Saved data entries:
+--
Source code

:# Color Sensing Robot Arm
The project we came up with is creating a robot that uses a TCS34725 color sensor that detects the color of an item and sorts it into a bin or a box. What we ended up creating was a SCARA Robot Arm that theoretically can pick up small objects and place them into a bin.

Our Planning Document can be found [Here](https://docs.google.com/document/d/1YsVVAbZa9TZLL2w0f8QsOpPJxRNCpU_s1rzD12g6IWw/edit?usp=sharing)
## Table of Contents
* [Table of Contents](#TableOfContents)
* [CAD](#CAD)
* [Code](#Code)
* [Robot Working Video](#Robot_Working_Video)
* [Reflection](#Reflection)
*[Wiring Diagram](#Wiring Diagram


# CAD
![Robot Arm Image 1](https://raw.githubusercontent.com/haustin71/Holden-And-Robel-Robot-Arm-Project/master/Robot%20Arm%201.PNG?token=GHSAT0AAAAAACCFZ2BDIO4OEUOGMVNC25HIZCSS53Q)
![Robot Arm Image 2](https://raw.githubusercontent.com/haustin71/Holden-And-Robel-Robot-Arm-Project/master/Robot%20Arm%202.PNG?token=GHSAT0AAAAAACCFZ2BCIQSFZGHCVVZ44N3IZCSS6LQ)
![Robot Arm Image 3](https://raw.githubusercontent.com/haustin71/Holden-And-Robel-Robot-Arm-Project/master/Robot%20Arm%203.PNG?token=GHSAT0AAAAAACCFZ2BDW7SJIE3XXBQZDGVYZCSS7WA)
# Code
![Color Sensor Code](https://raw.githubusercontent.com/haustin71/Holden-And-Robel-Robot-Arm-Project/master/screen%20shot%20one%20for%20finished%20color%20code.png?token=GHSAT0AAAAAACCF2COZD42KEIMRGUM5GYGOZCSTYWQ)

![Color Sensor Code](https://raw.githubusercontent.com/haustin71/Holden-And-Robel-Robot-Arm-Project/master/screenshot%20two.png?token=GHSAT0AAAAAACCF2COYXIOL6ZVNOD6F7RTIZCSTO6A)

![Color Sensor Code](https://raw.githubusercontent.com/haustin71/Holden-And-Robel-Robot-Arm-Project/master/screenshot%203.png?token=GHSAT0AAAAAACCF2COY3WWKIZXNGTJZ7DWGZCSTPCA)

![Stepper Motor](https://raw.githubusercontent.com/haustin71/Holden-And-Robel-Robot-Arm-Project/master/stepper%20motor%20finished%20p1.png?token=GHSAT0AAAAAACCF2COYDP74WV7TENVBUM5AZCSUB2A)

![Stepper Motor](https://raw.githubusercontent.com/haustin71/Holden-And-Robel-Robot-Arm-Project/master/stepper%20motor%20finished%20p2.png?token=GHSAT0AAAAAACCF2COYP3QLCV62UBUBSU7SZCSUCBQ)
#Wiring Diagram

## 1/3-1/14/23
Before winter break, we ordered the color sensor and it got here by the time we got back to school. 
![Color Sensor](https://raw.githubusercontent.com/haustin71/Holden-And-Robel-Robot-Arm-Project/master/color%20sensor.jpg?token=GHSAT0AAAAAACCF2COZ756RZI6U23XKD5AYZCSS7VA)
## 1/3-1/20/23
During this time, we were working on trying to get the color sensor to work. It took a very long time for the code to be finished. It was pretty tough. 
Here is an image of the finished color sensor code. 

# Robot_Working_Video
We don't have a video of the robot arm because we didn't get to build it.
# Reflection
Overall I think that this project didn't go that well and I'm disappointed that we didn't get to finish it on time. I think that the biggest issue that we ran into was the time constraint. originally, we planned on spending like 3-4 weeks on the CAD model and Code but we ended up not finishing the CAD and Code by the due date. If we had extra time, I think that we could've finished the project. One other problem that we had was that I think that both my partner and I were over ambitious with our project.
+--
- [Task item]: The output should be a character-exact copy of all entries.

- [Exercise result]:
Source code

:# Color Sensing Robot Arm
The project we came up with is creating a robot that uses a TCS34725 color sensor that detects the color of an item and sorts it into a bin or a box. What we ended up creating was a SCARA Robot Arm that theoretically can pick up small objects and place them into a bin.

Our Planning Document can be found [Here](https://docs.google.com/document/d/1YsVVAbZa9TZLL2w0f8QsOpPJxRNCpU_s1rzD12g6IWw/edit?usp=sharing)
## Table of Contents
* [Table of Contents](#TableOfContents)
* [CAD](#CAD)
* [Code](#Code)
* [Robot Working Video](#Robot_Working_Video)
* [Reflection](#Reflection)
*[Wiring Diagram](#Wiring Diagram


# CAD
![Robot Arm Image 1](https://raw.githubusercontent.com/haustin71/Holden-And-Robel-Robot-Arm-Project/master/Robot%20Arm%201.PNG?token=GHSAT0AAAAAACCFZ2BDIO4OEUOGMVNC25HIZCSS53Q)
![Robot Arm Image 2](https://raw.githubusercontent.com/haustin71/Holden-And-Robel-Robot-Arm-Project/master/Robot%20Arm%202.PNG?token=GHSAT0AAAAAACCFZ2BCIQSFZGHCVVZ44N3IZCSS6LQ)
![Robot Arm Image 3](https://raw.githubusercontent.com/haustin71/Holden-And-Robel-Robot-Arm-Project/master/Robot%20Arm%203.PNG?token=GHSAT0AAAAAACCFZ2BDW7SJIE3XXBQZDGVYZCSS7WA)
# Code
![Color Sensor Code](https://raw.githubusercontent.com/haustin71/Holden-And-Robel-Robot-Arm-Project/master/screen%20shot%20one%20for%20finished%20color%20code.png?token=GHSAT0AAAAAACCF2COZD42KEIMRGUM5GYGOZCSTYWQ)

![Color Sensor Code](https://raw.githubusercontent.com/haustin71/Holden-And-Robel-Robot-Arm-Project/master/screenshot%20two.png?token=GHSAT0AAAAAACCF2COYXIOL6ZVNOD6F7RTIZCSTO6A)

![Color Sensor Code](https://raw.githubusercontent.com/haustin71/Holden-And-Robel-Robot-Arm-Project/master/screenshot%203.png?token=GHSAT0AAAAAACCF2COY3WWKIZXNGTJZ7DWGZCSTPCA)

![Stepper Motor](https://raw.githubusercontent.com/haustin71/Holden-And-Robel-Robot-Arm-Project/master/stepper%20motor%20finished%20p1.png?token=GHSAT0AAAAAACCF2COYDP74WV7TENVBUM5AZCSUB2A)

![Stepper Motor](https://raw.githubusercontent.com/haustin71/Holden-And-Robel-Robot-Arm-Project/master/stepper%20motor%20finished%20p2.png?token=GHSAT0AAAAAACCF2COYP3QLCV62UBUBSU7SZCSUCBQ)
#Wiring Diagram

## 1/3-1/14/23
Before winter break, we ordered the color sensor and it got here by the time we got back to school. 
![Color Sensor](https://raw.githubusercontent.com/haustin71/Holden-And-Robel-Robot-Arm-Project/master/color%20sensor.jpg?token=GHSAT0AAAAAACCF2COZ756RZI6U23XKD5AYZCSS7VA)
## 1/3-1/20/23
During this time, we were working on trying to get the color sensor to work. It took a very long time for the code to be finished. It was pretty tough. 
Here is an image of the finished color sensor code. 

# Robot_Working_Video
We don't have a video of the robot arm because we didn't get to build it.
# Reflection
Overall I think that this project didn't go that well and I'm disappointed that we didn't get to finish it on time. I think that the biggest issue that we ran into was the time constraint. originally, we planned on spending like 3-4 weeks on the CAD model and Code but we ended up not finishing the CAD and Code by the due date. If we had extra time, I think that we could've finished the project. One other problem that we had was that I think that both my partner and I were over ambitious with our project.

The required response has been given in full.